Find your purpose. Ignore everything else.
It’s true that many people don’t care. Many don’t pay attention. I’ve never been that way. In fact, I’ve always had some driving purpose in my life, even when I’ve been off track.
I never considered myself apathetic. Daily, I used to read forty to fifty articles on news, politics, and economics.
Recently, something changed that.
It started in 2012. “It” was the election.
I got so sick of news during the 2012 election cycle I dropped it completely for three months to finish my first book. It was a fantasy novel I’d been fooling around with for a couple years. I had 30 pages to date, and I refocused my energy on completing it. Sixty days later, I published my first novel.
Shortly after that, I fell back into my news addiction. I use the term addiction lightly, but it did have several elements of a classic addiction.
It interfered with my personal and professional life.

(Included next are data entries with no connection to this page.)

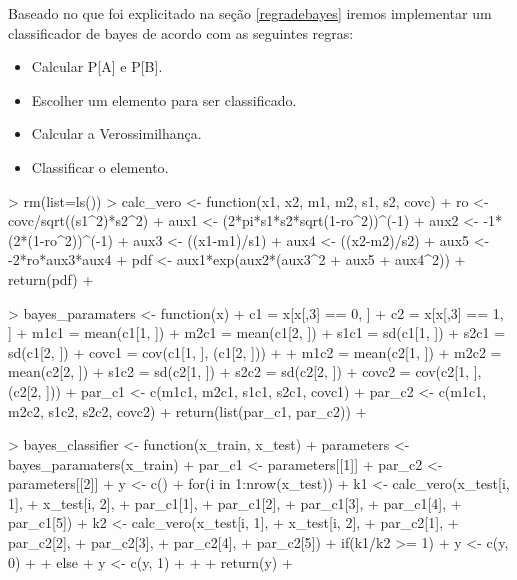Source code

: \documentclass[12pt]{article}
\begin{document}
  \par Baseado no que foi explicitado na seção \ref{regradebayes} iremos implementar um classificador de bayes de acordo com as seguintes regras:
  
  \begin{itemize}
  \item Calcular P[A] e P[B].
  \item Escolher um elemento para ser classificado. 
  \item Calcular a Verossimilhança. 
  \item Classificar o elemento.
  \end{itemize}

\begin{Schunk}
\begin{Sinput}
> rm(list=ls())
> calc_vero <- function(x1, x2, m1, m2, s1, s2, covc){
+   ro <- covc/sqrt((s1^2)*s2^2)
+   aux1 <- (2*pi*s1*s2*sqrt(1-ro^2))^(-1)
+   aux2 <- -1*(2*(1-ro^2))^(-1)
+   aux3 <- ((x1-m1)/s1)
+   aux4 <- ((x2-m2)/s2)
+   aux5 <- -2*ro*aux3*aux4
+   pdf <- aux1*exp(aux2*(aux3^2 + aux5 + aux4^2))
+   return(pdf)
+ }
\end{Sinput}
\end{Schunk}

  \par 
\begin{Schunk}
\begin{Sinput}
> bayes_paramaters <- function(x){
+   c1 = x[x[,3] == 0, ]
+   c2 = x[x[,3] == 1, ]
+   m1c1 = mean(c1[1, ])
+   m2c1 = mean(c1[2, ])
+   s1c1 = sd(c1[1, ])
+   s2c1 = sd(c1[2, ])
+   covc1 = cov(c1[1, ], (c1[2, ]))
+   
+   m1c2 = mean(c2[1, ])
+   m2c2 = mean(c2[2, ])
+   s1c2 = sd(c2[1, ])
+   s2c2 = sd(c2[2, ])
+   covc2 = cov(c2[1, ], (c2[2, ]))
+   par_c1 <- c(m1c1, m2c1, s1c1, s2c1, covc1)
+   par_c2 <- c(m1c1, m2c2, s1c2, s2c2, covc2)
+   return(list(par_c1, par_c2))
+ }
\end{Sinput}
\end{Schunk}

  \par 
\begin{Schunk}
\begin{Sinput}
> bayes_classifier <- function(x_train, x_test){
+   parameters <- bayes_paramaters(x_train)
+   par_c1 <- parameters[[1]]
+   par_c2 <- parameters[[2]]
+   y <- c()
+   for(i in 1:nrow(x_test)){
+     k1 <- calc_vero(x_test[i, 1],
+                     x_test[i, 2],
+                     par_c1[1],
+                     par_c1[2],
+                     par_c1[3],
+                     par_c1[4],
+                     par_c1[5])
+     k2 <- calc_vero(x_test[i, 1],
+                     x_test[i, 2],
+                     par_c2[1],
+                     par_c2[2],
+                     par_c2[3],
+                     par_c2[4],
+                     par_c2[5])
+     if(k1/k2 >= 1){
+       y <- c(y, 0)
+     }
+     else{
+       y <- c(y, 1)
+     }
+   }
+   return(y)
+ }
\end{Sinput}
\end{Schunk}
\end{document}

I was so consumed by the latest news article, I read every article on every major news site. I would hit refresh constantly. When I woke in the middle of the night, I checked them again. I would never get back to sleep.
I read them at work, at home, on the go, and on vacation. The insatiable appetite for news made me less productive and overlook important areas of my life, like health and family.
After a series of self-inflicted wounds, I realized over-consumption of news contributed to my current state. I decided to cut back drastically and refocus my life. News consumption wasn’t my biggest problem, but it was a contributing factor to an unfulfilled life.
Fast forward four years later, and a similar cycle began to emerge. The action plan I developed a couple years earlier created a more solid foundation. I didn’t spiral out of control like most news junkies, but I did finally decide it was time to make permanent changes.
Here’s what being a news junkie did to me
I have frequent arguments with people in my mind. I still do, just less than I did before. It sounds crazy, but for most of my life, I would daydream and argue with people in my mind. I’d strike up imaginary conversations on various topics. I would argue with them on the merits point by point until I won.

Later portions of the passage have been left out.